Below are the records; pull every line that includes "setcounter".
======== Source records ========
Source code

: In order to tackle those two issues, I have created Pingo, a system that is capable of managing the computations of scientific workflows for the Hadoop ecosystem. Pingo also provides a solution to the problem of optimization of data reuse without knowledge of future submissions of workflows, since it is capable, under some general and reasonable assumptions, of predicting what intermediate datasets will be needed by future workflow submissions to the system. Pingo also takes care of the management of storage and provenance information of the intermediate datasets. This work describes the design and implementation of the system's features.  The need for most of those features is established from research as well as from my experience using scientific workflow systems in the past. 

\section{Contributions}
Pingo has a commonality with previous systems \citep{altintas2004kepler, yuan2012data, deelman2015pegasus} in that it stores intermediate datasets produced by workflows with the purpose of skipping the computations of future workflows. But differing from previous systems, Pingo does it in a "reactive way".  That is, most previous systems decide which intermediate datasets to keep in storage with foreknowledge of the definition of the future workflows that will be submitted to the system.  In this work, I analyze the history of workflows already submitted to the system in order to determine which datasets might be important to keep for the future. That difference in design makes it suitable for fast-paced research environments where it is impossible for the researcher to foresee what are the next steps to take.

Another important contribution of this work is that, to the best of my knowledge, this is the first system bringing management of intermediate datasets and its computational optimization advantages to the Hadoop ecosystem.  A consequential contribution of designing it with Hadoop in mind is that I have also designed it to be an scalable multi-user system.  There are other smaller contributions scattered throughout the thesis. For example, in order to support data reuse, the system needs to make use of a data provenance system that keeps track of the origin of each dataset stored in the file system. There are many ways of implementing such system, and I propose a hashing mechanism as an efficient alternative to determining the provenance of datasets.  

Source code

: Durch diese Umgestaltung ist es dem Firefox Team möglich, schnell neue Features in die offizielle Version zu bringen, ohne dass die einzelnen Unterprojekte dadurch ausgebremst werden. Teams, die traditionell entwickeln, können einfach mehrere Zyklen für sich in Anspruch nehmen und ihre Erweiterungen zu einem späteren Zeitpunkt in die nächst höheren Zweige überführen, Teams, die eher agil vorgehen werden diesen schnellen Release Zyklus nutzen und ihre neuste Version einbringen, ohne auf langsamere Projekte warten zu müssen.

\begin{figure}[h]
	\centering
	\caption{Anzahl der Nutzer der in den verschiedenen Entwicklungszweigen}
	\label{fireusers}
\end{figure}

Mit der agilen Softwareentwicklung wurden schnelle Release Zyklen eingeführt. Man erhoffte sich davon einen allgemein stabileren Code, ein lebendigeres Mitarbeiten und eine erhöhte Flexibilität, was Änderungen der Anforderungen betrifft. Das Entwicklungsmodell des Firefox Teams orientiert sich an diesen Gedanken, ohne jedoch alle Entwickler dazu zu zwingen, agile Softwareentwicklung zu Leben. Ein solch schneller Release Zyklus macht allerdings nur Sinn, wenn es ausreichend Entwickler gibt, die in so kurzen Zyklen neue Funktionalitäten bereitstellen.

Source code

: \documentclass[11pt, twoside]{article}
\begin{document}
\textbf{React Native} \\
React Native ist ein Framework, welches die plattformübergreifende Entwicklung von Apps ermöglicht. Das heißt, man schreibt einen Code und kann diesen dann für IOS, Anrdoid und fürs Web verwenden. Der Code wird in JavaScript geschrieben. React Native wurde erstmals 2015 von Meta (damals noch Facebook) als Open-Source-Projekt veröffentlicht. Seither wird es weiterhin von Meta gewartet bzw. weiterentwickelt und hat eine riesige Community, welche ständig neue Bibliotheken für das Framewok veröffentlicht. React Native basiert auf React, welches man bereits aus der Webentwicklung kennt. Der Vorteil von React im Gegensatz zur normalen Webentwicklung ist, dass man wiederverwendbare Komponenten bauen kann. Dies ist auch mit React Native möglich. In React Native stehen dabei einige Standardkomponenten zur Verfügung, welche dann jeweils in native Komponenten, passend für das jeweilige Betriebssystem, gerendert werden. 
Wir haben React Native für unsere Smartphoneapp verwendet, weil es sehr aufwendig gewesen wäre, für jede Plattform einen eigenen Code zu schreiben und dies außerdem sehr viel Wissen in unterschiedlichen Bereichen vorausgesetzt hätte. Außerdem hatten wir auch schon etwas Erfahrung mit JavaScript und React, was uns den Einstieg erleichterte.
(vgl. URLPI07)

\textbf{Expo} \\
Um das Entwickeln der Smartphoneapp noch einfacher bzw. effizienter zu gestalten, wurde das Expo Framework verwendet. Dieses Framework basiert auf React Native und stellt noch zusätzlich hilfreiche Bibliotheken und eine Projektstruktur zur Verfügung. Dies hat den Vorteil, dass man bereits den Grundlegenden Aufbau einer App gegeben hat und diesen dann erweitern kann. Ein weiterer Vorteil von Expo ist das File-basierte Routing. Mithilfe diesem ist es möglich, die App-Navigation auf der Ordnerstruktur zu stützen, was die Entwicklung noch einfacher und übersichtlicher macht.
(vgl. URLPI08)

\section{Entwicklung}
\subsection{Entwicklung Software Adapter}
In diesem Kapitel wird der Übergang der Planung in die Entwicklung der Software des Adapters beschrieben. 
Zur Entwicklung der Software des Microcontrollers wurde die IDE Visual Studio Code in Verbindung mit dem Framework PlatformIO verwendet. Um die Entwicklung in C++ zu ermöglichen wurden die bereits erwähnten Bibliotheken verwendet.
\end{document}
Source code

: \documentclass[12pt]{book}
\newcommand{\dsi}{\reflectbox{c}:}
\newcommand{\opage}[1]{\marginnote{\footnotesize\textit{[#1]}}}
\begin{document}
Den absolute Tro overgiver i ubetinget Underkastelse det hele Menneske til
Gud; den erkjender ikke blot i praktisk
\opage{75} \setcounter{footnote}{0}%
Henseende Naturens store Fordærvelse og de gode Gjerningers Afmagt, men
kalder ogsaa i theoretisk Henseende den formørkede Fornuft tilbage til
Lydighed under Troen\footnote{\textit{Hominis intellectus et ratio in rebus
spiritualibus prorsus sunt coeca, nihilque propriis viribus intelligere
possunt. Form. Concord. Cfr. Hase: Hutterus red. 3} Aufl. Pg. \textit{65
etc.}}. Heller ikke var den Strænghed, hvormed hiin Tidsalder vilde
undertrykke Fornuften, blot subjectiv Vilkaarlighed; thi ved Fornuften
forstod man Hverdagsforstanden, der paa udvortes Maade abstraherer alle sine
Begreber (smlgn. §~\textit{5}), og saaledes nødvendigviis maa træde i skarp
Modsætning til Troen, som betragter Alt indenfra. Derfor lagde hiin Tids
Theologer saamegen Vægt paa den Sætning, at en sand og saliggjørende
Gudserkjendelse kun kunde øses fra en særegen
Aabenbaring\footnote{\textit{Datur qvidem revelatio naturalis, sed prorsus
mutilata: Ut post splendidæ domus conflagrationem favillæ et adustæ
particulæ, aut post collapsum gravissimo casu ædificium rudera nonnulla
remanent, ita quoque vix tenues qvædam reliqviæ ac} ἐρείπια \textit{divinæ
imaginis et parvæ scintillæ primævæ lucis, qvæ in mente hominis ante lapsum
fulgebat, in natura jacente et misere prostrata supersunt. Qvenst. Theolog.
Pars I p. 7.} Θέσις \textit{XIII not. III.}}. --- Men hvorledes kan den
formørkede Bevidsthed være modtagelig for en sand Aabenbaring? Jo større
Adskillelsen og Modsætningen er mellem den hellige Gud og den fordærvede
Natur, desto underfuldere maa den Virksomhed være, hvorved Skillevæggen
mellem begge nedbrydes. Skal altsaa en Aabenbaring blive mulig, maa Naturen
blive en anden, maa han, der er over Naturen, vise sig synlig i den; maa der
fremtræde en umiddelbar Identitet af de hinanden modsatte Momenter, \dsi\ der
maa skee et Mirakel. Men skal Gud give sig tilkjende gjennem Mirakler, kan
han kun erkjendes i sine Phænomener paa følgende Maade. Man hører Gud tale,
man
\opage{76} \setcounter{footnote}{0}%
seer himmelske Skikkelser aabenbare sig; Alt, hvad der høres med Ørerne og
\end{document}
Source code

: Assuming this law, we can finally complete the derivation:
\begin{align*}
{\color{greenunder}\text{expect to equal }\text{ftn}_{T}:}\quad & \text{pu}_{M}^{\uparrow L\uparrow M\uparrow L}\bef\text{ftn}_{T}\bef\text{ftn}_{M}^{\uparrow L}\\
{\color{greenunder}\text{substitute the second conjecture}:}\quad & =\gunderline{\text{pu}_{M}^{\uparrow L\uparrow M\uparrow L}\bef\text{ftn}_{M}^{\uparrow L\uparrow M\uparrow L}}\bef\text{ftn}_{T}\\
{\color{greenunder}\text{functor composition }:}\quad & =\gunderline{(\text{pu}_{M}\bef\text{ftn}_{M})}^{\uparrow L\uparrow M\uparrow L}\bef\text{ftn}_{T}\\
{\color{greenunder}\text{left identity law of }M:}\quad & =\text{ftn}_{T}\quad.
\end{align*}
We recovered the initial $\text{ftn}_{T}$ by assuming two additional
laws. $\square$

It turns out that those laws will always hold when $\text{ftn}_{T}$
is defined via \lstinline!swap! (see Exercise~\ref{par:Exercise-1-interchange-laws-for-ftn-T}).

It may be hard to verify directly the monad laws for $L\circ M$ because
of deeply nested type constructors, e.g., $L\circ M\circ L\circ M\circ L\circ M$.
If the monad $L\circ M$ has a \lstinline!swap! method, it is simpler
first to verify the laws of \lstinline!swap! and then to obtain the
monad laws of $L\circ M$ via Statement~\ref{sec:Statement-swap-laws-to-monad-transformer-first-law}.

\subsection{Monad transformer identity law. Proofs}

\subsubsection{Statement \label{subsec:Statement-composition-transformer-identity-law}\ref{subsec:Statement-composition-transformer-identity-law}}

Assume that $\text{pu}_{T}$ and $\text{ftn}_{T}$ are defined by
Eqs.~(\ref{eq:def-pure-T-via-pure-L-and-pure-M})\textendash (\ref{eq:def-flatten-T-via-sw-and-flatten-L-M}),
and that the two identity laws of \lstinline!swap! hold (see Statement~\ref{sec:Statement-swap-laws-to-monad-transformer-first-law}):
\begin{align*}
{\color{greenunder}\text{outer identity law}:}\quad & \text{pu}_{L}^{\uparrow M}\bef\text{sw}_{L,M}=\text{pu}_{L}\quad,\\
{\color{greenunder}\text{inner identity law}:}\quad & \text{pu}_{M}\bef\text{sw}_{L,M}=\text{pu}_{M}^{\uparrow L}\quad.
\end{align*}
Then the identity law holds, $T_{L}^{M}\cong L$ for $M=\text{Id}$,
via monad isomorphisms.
========
- [Solution]:
\opage{75} \setcounter{footnote}{0}%
\opage{76} \setcounter{footnote}{0}%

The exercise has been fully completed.